Friday, 28 December 2012

7. Database design


In this post, I am going to talk about how database design is very important for any applications.

Database is the backbone for any application.  I am not going to write much theory here and do explain what are the necessary things to remember when we do the database design.

This below diagram describes the overall data modelling steps involved when we do the database design.

DataModelling

Please keep in mind the following database concepts and corresponding usage when database design or working on data base.

Concepts and description:

RDBMS (Relational Database Management System) :
Contains the tables and enforces relationships between the tables.

RDBMS Table Properties:  
  1. Values are atomic.
  2. Each Column must have a unique name
  3. The sequence of rows and columns are insignificant.
  4. Each column must specify same type of values
Normalization & different normalization forms:
The process of organizing data to minimize the redundancy is called normalization.
1st Normal Form: Eliminate repeating groups. Define set of attributes for each table and set the primary key for the each table.
2nd Normal Form: Eliminate redundant data.
3rd Normal Form: Eliminate columns not dependent on the key.
4th Norma Form:  Isolate independent multiple relationships.
Boyce- Codd Normal Form: If there are non-trivial dependencies between candidate key attributes, than separate them out into distinct tables.
5th Normal Form: isolate semantically related multiple relationships.
Note:
  1. First 3 normal forms should be necessarily implemented.
  2. Too much normalization is not good for applications.
  3. There are other normalizations namely Optimal and Domain-Key normal forms
De-normalization:
De-normalization is the process of attempting to optimizing performance of the database by adding redundant data.

Primary and Unique key:
Primary key is the unique identifier of the each row. Primary key prevents duplicate values. Primary key does not allow NULL values.
Unique + Not NULL = Primary Key
Unique key enforces the uniqueness of the values in the set of columns. Unique key allow on NULL value.

Candidate key:
The key which is become primary key is called candidate key.

Foreign key:
Foreign key enforces the referential integrity.  Foreign key in one table points to primary key or unique on another table.

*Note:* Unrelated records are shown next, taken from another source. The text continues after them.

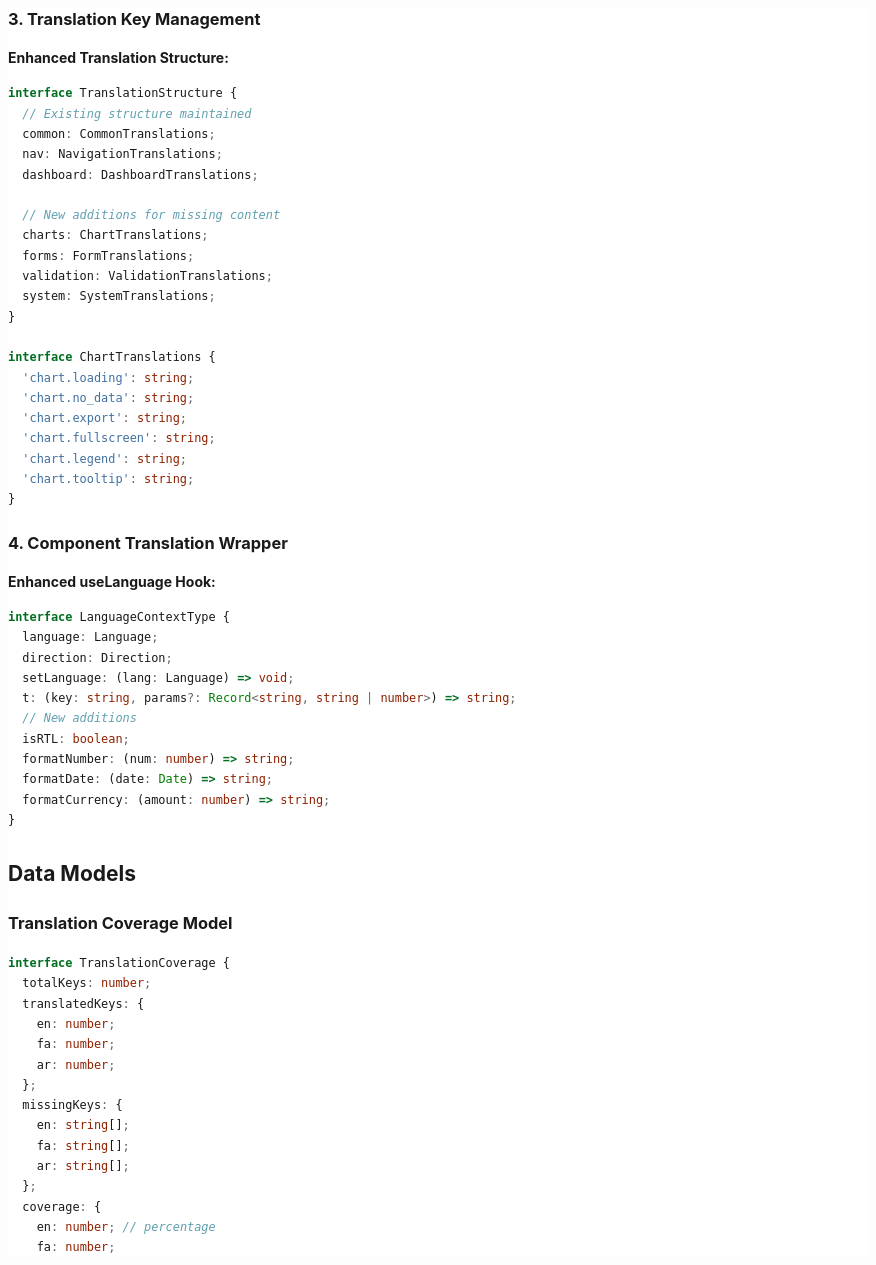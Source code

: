 ### 3. Translation Key Management

**Enhanced Translation Structure:**
```typescript
interface TranslationStructure {
  // Existing structure maintained
  common: CommonTranslations;
  nav: NavigationTranslations;
  dashboard: DashboardTranslations;
  
  // New additions for missing content
  charts: ChartTranslations;
  forms: FormTranslations;
  validation: ValidationTranslations;
  system: SystemTranslations;
}

interface ChartTranslations {
  'chart.loading': string;
  'chart.no_data': string;
  'chart.export': string;
  'chart.fullscreen': string;
  'chart.legend': string;
  'chart.tooltip': string;
}
```

### 4. Component Translation Wrapper

**Enhanced useLanguage Hook:**
```typescript
interface LanguageContextType {
  language: Language;
  direction: Direction;
  setLanguage: (lang: Language) => void;
  t: (key: string, params?: Record<string, string | number>) => string;
  // New additions
  isRTL: boolean;
  formatNumber: (num: number) => string;
  formatDate: (date: Date) => string;
  formatCurrency: (amount: number) => string;
}
```

## Data Models

### Translation Coverage Model

```typescript
interface TranslationCoverage {
  totalKeys: number;
  translatedKeys: {
    en: number;
    fa: number;
    ar: number;
  };
  missingKeys: {
    en: string[];
    fa: string[];
    ar: string[];
  };
  coverage: {
    en: number; // percentage
    fa: number;
```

ACID Database characteristics:
ACID: Atomicity, Consistency, Isolation, Durability. For more information, please refer http://en.wikipedia.org/wiki/ACID

Store Procedure and advantages:
Store procedure is the group of SQL statements that have been previously created and stored in the SQL Server. This is pre-compiled.
Advantages:
  1. Reduce the network traffic.
  2. More secure and prevents the SQL injection.
  3. Speed and Modularization.
Trigger:
Trigger is the SQL procedure or SQL code which fire the action (When INSERT OR DELTE OR UPDATE on database). For more information, please refer http://en.wikipedia.org/wiki/Database_trigger

View:
View is the virtual tables and does not occupy any space. Views can be used for securing the columns fields. Please refer http://en.wikipedia.org/wiki/View_(database) for more information.

Index:
Index is used for fast data retrieval. Please refer http://en.wikipedia.org/wiki/Database_index for more information.

Cursor:
Cursor is a database object used by applications to manipulate data in a set on a row-by-row basis. Please refer the http://en.wikipedia.org/wiki/Cursor_(databases) for more information.

SQL Types:

Refer below diagram.
SQLTypes

What is the difference between UNION and UNION ALL?

UNION:
The UNION command is used to select related information from two tables, much like the JOIN command. However, when using the UNION command all selected columns need to be of the same data type. With UNION, only distinct values are selected.

UNION ALL:
The UNION ALL command is equal to the UNION command, except that UNION ALL selects all values.
The difference between Union and Union all is that Union all will not eliminate duplicate rows, instead it just pulls all rows from all tables fitting your query specifics and combines them into a table.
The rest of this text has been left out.